In this simple model the raw log goes through a series of divergent points (class, length, grade). The end product is a range of “finished goods” stored and awaiting transportation to the next step in the marshalling supply chain. If the logs were cut to order, how then could “stealing” be in operation? Quite simply in fact – new orders are issued to countermand the ones previously issued. The question then arises why are new cutting orders issued?
In New Zealand forest blocks are cut-to-order (1). For cut-to-order, read cut-to-forecast, and in this case the forecast horizon is 3-4 months from the time of cutting to the time of shipping. Why do we need to cut so far out from final sale?
This long lead time arises from the fact that it takes a lot longer to harvest, transport and pre-position the loads in the port-side marshalling yards than it does to load-out from the port-side marshalling yards to the ship. Ships mostly like to load-out at about the same time – towards the end of the month and as quickly as possible. The purchasing company also likes to leave finalizing the shipload until the last moment. As you can see the problems are quite similar to distribution, and the solutions, as we will see, are the similar as well.
Currently, then, we might expect that sometimes we miss maximizing a sale (quantity and grade and size requested) and hence the return to the owner. In a system which is not internally constrained by production, failing to maximize a sale should be a crime. We need a plan of attack.
Our plan of attack should be starting to look very familiar – it’s our 5 step focusing process once again;
(1) Identify the system’s constraints.
(2) Decide how to Exploit the system’s constraints.
(3) Subordinate everything else to the above decisions.
(4) Elevate the system’s constraints.
(5) If in the previous steps a constraint has been broken Go back to step 1, but do not allow inertia to cause a system constraint. In other words; Don’t Stop.

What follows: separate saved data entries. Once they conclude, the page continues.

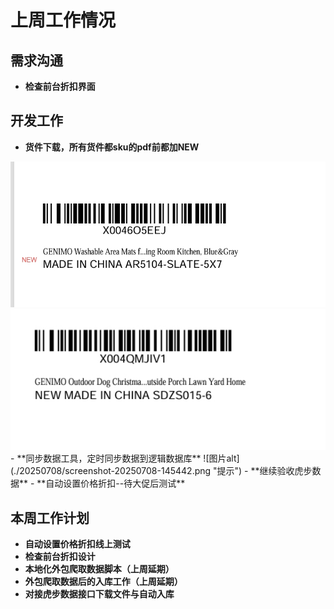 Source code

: # 上周工作情况
## **需求沟通**
- **检查前台折扣界面**

## **开发工作**
- **货件下载，所有货件都sku的pdf前都加NEW**
<img src="https://github.com/judokin/rpa_tools/blob/main/weekly_report/20250708/img_v3_02nq_6165cafd-96b4-4ad6-ad9a-1cbcf16c187g.jpg" alt="图片alt" width="600" />
<img src="https://github.com/judokin/rpa_tools/blob/main/weekly_report/20250708/img_v3_02nq_78cc16b6-7370-42a1-a418-da534930c61g.jpg" alt="图片alt" width="600" />
- **同步数据工具，定时同步数据到逻辑数据库**
![图片alt](./20250708/screenshot-20250708-145442.png "提示")
- **继续验收虎步数据**
- **自动设置价格折扣--待大促后测试**

## **本周工作计划**
- **自动设置价格折扣线上测试**
- **检查前台折扣设计**
- **本地化外包爬取数据脚本（上周延期）**
- **外包爬取数据后的入库工作（上周延期）**
- **对接虎步数据接口下载文件与自动入库**
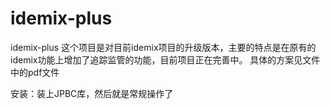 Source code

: # idemix-plus
idemix-plus
这个项目是对目前idemix项目的升级版本，主要的特点是在原有的idemix功能上增加了追踪监管的功能，目前项目正在完善中。
具体的方案见文件中的pdf文件



安装：装上JPBC库，然后就是常规操作了
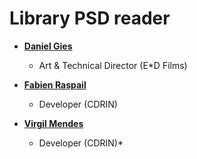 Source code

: # Library PSD reader

* **[Daniel Gies](https://edfilms.net)**
  * Art & Technical Director (E*D Films) 

* **[Fabien Raspail](http://gitlab-ee.cdrin.com/raspailf)**
  * Developer (CDRIN)

* **[Virgil Mendes](http://gitlab-ee.cdrin.com/raspailf)**
  * Developer (CDRIN)* 


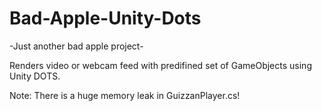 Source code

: # Bad-Apple-Unity-Dots
-Just another bad apple project-

Renders video or webcam feed with predifined set of GameObjects using Unity DOTS.

Note: There is a huge memory leak in GuizzanPlayer.cs!
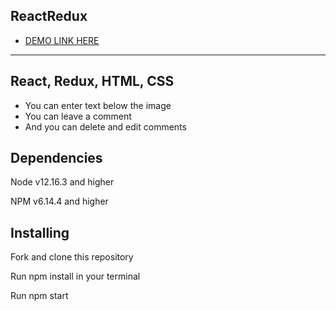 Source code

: ## ReactRedux

- [DEMO LINK HERE](https://yulyavav.github.io/react-redux-api/)

------------------------------------------
React, Redux, HTML, CSS
-----------------------------------

- You can enter text below the image
- You can leave a comment
- And you can delete and edit comments

Dependencies
-----------------------------------

Node v12.16.3 and higher

NPM v6.14.4 and higher


Installing
-----------------------------------

Fork and clone this repository

Run npm install in your terminal

Run npm start
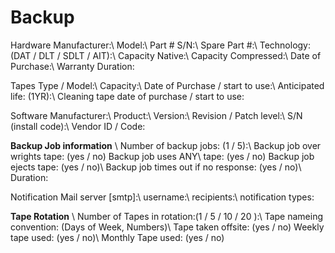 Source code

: # Backup

Hardware Manufacturer:\\
Model:\\
Part # S/N:\\
Spare Part #:\\
Technology: (DAT / DLT / SDLT / AIT):\\
Capacity Native:\\
Capacity Compressed:\\
Date of Purchase:\\
Warranty Duration:

Tapes Type / Model:\\
Capacity:\\
Date of Purchase / start to use:\\
Anticipated life: (1YR):\\
Cleaning tape date of purchase / start to use:

Software Manufacturer:\\
Product:\\
Version:\\
Revision / Patch level:\\
S/N (install code):\\
Vendor ID / Code:

**Backup Job information** \\
Number of backup jobs: (1 / 5):\\
Backup job over wrights tape: (yes / no) Backup job uses ANY\\
tape: (yes / no) Backup job ejects tape: (yes / no)\\
Backup job times out if no response: (yes / no)\\
Duration:

Notification Mail server [smtp]:\\
username:\\
recipients:\\
notification types:

**Tape Rotation** \\
Number of Tapes in rotation:(1 / 5 / 10 / 20 ):\\
Tape nameing convention: (Days of Week, Numbers)\\
Tape taken offsite: (yes / no) Weekly tape used: (yes / no)\\
Monthly Tape used: (yes / no)
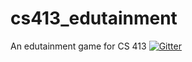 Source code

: # cs413_edutainment
An edutainment game for CS 413
[![Gitter](https://badges.gitter.im/Join%20Chat.svg)](https://gitter.im/kgranch/cs413_edutainment?utm_source=badge&utm_medium=badge&utm_campaign=pr-badge)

What is the constraint in this system? The limited number of customers who want to buy product from us. Once again that almost answers the second question – how to exploit the constraint? We need to ensure that we can always meet our customer demand and not miss any sales, nor sell something of less value than the customers’ original desire. We will need to deduce the mechanism to best exploit the constraint. We will also need to develop how to best subordinate the system once the exploitation strategy is in place.
To enable us to determine the exploitation and subordination tactics we need to examine the properties of log marshalling networks in a little more detail. Let’s do that.
Let’s take a line item – a grade and size and quantity of log. What is the accuracy of the forecast for demand 1 month from shipping? Plus or minus 5% maybe? Sometimes we could sell 105% of the current demand and sometimes we might sell 95% of current demand. What then is the accuracy of the forecast 2 months from shipping? Plus or minus 10% maybe? Sometimes we could sell 110% of current demand and sometimes we might sell 90% of current demand. How about 3 months then? Probably the accuracy for a line item 3-4 months out is more like plus or minus 20% percent of current demand. Even if we can determine the aggregate demand for all line items right on the nail (plus or minus 5%) we will still have too much of some line items and not enough of some other line items.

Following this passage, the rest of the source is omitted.